- _WORK REQUEST_
Leave out the pictures and repeat the data exactly.

- _DATASET EXCERPTS_
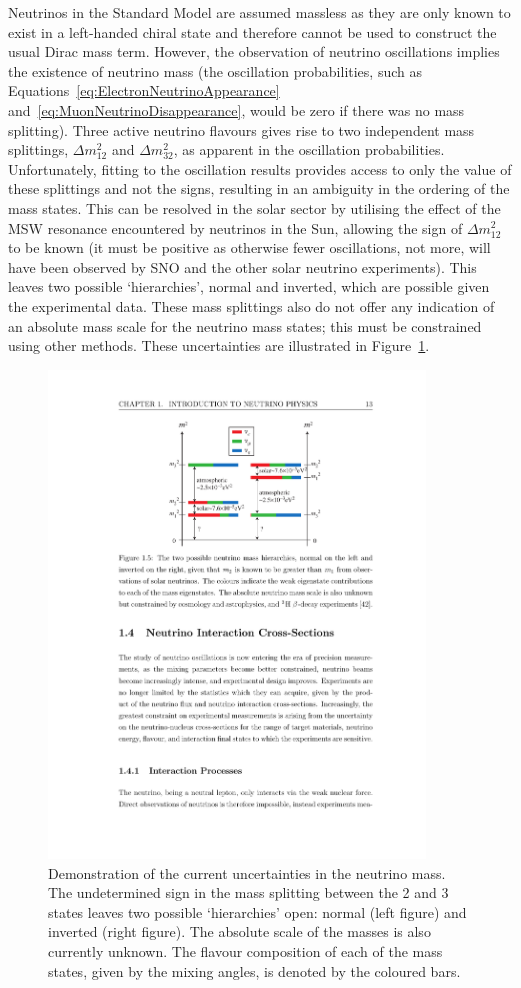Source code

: Neutrinos in the Standard Model are assumed massless as they are only known to exist in a left-handed chiral state and therefore cannot be used to construct the usual Dirac mass term.  However, the observation of neutrino oscillations implies the existence of neutrino mass (the oscillation probabilities, such as Equations~\ref{eq:ElectronNeutrinoAppearance} and~\ref{eq:MuonNeutrinoDisappearance}, would be zero if there was no mass splitting).  Three active neutrino flavours gives rise to two independent mass splittings, $\Delta m_{12}^2$ and $\Delta m_{32}^2$, as apparent in the oscillation probabilities.  Unfortunately, fitting to the oscillation results provides access to only the value of these splittings and not the signs, resulting in an ambiguity in the ordering of the mass states.  This can be resolved in the solar sector by utilising the effect of the MSW resonance encountered by neutrinos in the Sun, allowing the sign of $\Delta m_{12}^2$ to be known (it must be positive as otherwise fewer oscillations, not more, will have been observed by SNO and the other solar neutrino experiments).  This leaves two possible `hierarchies', normal and inverted, which are possible given the experimental data.  These mass splittings also do not offer any indication of an absolute mass scale for the neutrino mass states; this must be constrained using other methods.  These uncertainties are illustrated in Figure~\ref{fig:MassHierarchy}.

\begin{figure}
  \centering
  \includegraphics[width=10cm]{MassHierarchy.pdf}
  \caption[Demonstration of the current uncertainties in the neutrino mass.]{Demonstration of the current uncertainties in the neutrino mass.  The undetermined sign in the mass splitting between the 2 and 3 states leaves two possible `hierarchies' open: normal (left figure) and inverted (right figure).  The absolute scale of the masses is also currently unknown.  The flavour composition of each of the mass states, given by the mixing angles, is denoted by the coloured bars.}
  \label{fig:MassHierarchy}
\end{figure}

- _TASK OUTPUT_
Source code

: Neutrinos in the Standard Model are assumed massless as they are only known to exist in a left-handed chiral state and therefore cannot be used to construct the usual Dirac mass term.  However, the observation of neutrino oscillations implies the existence of neutrino mass (the oscillation probabilities, such as Equations~\ref{eq:ElectronNeutrinoAppearance} and~\ref{eq:MuonNeutrinoDisappearance}, would be zero if there was no mass splitting).  Three active neutrino flavours gives rise to two independent mass splittings, $\Delta m_{12}^2$ and $\Delta m_{32}^2$, as apparent in the oscillation probabilities.  Unfortunately, fitting to the oscillation results provides access to only the value of these splittings and not the signs, resulting in an ambiguity in the ordering of the mass states.  This can be resolved in the solar sector by utilising the effect of the MSW resonance encountered by neutrinos in the Sun, allowing the sign of $\Delta m_{12}^2$ to be known (it must be positive as otherwise fewer oscillations, not more, will have been observed by SNO and the other solar neutrino experiments).  This leaves two possible `hierarchies', normal and inverted, which are possible given the experimental data.  These mass splittings also do not offer any indication of an absolute mass scale for the neutrino mass states; this must be constrained using other methods.  These uncertainties are illustrated in Figure~\ref{fig:MassHierarchy}.

\begin{figure}
  \centering
  \includegraphics[width=10cm]{MassHierarchy.pdf}
  \caption[Demonstration of the current uncertainties in the neutrino mass.]{Demonstration of the current uncertainties in the neutrino mass.  The undetermined sign in the mass splitting between the 2 and 3 states leaves two possible `hierarchies' open: normal (left figure) and inverted (right figure).  The absolute scale of the masses is also currently unknown.  The flavour composition of each of the mass states, given by the mixing angles, is denoted by the coloured bars.}
  \label{fig:MassHierarchy}
\end{figure}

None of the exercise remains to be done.